BANK has since featured three times in Top 100 UK Restaurant lists. Each time brought a fleeting thrill—a rare validation that briefly lifted morale. But none of those accolades ever miraculously translated into profit. Public celebration masked a private struggle. We were applauded on stage but quietly scrambling to keep the lights on behind it.
This contradiction haunted me because if you asked ten restaurateurs what success looks like, you’d get ten different answers.
For some, success equals accolades—Michelin stars, Bib Gourmands, those elusive lists.

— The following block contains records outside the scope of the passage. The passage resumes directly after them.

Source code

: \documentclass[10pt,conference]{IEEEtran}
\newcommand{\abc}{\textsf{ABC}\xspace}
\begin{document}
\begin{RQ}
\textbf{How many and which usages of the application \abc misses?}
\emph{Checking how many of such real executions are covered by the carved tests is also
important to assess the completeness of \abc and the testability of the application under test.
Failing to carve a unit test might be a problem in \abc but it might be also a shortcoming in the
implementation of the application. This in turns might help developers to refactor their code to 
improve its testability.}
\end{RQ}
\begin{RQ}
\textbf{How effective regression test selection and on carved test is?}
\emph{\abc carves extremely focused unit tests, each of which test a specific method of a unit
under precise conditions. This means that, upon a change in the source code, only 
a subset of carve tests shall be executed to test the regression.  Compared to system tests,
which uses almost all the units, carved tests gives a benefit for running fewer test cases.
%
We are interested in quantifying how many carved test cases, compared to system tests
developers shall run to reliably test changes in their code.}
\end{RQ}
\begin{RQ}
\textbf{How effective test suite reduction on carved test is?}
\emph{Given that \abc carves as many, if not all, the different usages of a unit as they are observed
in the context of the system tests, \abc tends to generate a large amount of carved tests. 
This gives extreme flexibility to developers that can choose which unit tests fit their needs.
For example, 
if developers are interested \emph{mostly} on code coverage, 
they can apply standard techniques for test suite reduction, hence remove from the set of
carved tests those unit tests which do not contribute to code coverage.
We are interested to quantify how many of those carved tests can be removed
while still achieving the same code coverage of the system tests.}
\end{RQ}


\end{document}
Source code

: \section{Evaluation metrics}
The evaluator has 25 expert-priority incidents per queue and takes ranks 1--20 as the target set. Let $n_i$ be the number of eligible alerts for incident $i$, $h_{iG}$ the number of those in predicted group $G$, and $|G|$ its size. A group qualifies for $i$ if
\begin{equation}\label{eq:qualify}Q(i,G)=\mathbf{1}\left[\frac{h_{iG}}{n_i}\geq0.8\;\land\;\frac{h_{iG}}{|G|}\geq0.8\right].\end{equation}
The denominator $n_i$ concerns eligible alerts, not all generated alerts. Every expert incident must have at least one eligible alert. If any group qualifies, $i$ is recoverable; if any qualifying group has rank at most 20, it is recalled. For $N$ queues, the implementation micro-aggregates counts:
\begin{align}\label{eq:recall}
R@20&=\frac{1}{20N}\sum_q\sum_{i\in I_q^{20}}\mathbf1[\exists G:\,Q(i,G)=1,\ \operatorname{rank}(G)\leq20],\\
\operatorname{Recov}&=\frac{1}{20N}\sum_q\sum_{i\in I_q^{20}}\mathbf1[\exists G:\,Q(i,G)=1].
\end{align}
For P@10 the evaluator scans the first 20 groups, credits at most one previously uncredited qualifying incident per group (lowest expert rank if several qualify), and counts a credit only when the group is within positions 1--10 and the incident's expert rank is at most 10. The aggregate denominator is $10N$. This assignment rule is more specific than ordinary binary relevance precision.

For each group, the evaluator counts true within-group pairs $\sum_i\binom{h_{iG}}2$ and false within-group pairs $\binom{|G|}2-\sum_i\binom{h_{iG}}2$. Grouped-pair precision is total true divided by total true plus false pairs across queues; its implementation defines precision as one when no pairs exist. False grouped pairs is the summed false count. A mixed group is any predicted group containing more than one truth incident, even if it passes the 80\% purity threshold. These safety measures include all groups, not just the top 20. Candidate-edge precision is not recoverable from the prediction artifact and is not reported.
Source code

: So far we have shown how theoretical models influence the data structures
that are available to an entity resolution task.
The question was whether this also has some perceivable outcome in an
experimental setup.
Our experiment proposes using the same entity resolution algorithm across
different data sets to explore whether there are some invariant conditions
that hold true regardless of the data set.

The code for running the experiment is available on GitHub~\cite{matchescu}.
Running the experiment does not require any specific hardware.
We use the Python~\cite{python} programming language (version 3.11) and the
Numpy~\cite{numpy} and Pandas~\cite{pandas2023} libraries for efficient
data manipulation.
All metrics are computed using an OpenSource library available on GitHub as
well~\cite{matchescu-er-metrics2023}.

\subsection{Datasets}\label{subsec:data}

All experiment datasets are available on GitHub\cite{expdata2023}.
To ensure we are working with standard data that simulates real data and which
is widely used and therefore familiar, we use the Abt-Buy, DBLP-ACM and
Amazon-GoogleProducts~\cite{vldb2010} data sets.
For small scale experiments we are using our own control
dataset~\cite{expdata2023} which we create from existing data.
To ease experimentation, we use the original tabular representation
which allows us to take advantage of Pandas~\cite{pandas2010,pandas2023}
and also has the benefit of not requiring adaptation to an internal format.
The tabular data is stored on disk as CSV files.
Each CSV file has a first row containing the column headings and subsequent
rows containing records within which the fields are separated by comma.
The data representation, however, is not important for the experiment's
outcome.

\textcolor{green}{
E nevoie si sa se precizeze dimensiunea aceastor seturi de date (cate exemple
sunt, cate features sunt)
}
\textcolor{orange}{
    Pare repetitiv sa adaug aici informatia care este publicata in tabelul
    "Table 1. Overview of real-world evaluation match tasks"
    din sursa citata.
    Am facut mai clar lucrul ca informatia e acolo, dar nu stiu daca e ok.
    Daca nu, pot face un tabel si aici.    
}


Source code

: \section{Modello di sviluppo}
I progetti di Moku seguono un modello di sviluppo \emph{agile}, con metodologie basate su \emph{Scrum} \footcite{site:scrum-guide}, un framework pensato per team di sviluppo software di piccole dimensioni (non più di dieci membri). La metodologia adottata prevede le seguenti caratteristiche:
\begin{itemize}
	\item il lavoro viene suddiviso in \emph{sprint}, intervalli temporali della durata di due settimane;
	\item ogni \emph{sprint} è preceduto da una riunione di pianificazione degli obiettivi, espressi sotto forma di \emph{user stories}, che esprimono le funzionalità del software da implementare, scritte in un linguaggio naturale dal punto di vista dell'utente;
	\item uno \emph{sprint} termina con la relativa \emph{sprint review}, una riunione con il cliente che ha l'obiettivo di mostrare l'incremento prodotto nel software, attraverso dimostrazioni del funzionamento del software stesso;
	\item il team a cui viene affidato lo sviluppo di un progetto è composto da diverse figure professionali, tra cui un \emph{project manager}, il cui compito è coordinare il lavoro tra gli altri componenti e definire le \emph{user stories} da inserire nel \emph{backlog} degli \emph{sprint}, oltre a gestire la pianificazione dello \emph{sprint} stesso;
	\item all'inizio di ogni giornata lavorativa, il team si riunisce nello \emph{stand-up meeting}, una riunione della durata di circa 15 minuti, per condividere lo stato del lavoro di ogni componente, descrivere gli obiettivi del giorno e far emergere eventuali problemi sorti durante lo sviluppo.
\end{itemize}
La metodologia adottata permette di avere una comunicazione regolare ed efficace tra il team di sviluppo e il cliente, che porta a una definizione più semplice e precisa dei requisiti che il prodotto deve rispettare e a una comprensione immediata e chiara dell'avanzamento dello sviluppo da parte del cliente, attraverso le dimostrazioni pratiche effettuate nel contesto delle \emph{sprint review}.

They glitter enticingly, but chasing them often ends the same way: burnout, mounting debt, and exhaustion.
Others define success as a packed reservation book, enthusiastic media coverage, and an ever-growing social media following. Yet I've stood in fully booked dining rooms, knowing the numbers still didn’t add up by the end of the night.
Then there are those quiet places—no glowing reviews, no social media frenzy, just regulars coming back faithfully week after week. Bills get paid, staff seem content, and the restaurant runs steadily, invisibly, under the radar. I think of a little Spanish restaurant on the first floor of a building in a back street in Bath—laminated menus, plastic chairs, not a whisper online—but the same faces fill it every lunchtime. Nobody photographs the patatas bravas, but the lights reliably stay on.
The restaurant owner's holy grail, of course, is somehow balancing respect, profitability, consistent trade, and a genuinely good working environment. But most of us are permanently spinning plates, sacrificing one priority to keep another alive.
Beneath this frantic pursuit lies a darker truth. I've witnessed chefs and owners obsessively chase perfection until they spiral into burnout. Kitchens become pressure cookers, powered more by anxiety than passion. Behind the curated Instagram posts, there are crumbling relationships, worsening mental health, and quiet panic attacks in the walk in. No one documents those moments on social media.
I know this because I’ve lived it. One evening, just minutes before a busy dinner service at BANK, I had a sudden panic attack outside. Frozen, unable to breathe, I cried, and then walked inside to brief the team, blaming parking issues for my lateness. Thankfully, no one noticed.
These moments force uncomfortable reflections. Have I built something real—something with financial stability, genuine community value, and space where people thrive—or is it just a beautifully lit illusion?
Once, success meant glowing reviews, accolades, and industry recognition. Now, it’s about paying my team reliably, seeing familiar faces return, and sleeping through the night without supplier-induced anxiety. It’s about creating a place that’s honest, where the figures make sense, and no one quietly breaks behind the scenes.
Ultimately, success is simpler than headlines. It’s being here—opening the doors, day after day.
This industry is brutal, relentless, often ruthless. If, after all that, you’re still standing—that might just be the only success that matters.
Most people haven't got a clue. This hit home.
I think in these times it’s all about keeping up standards, taking care of your people and surviving, gracefully.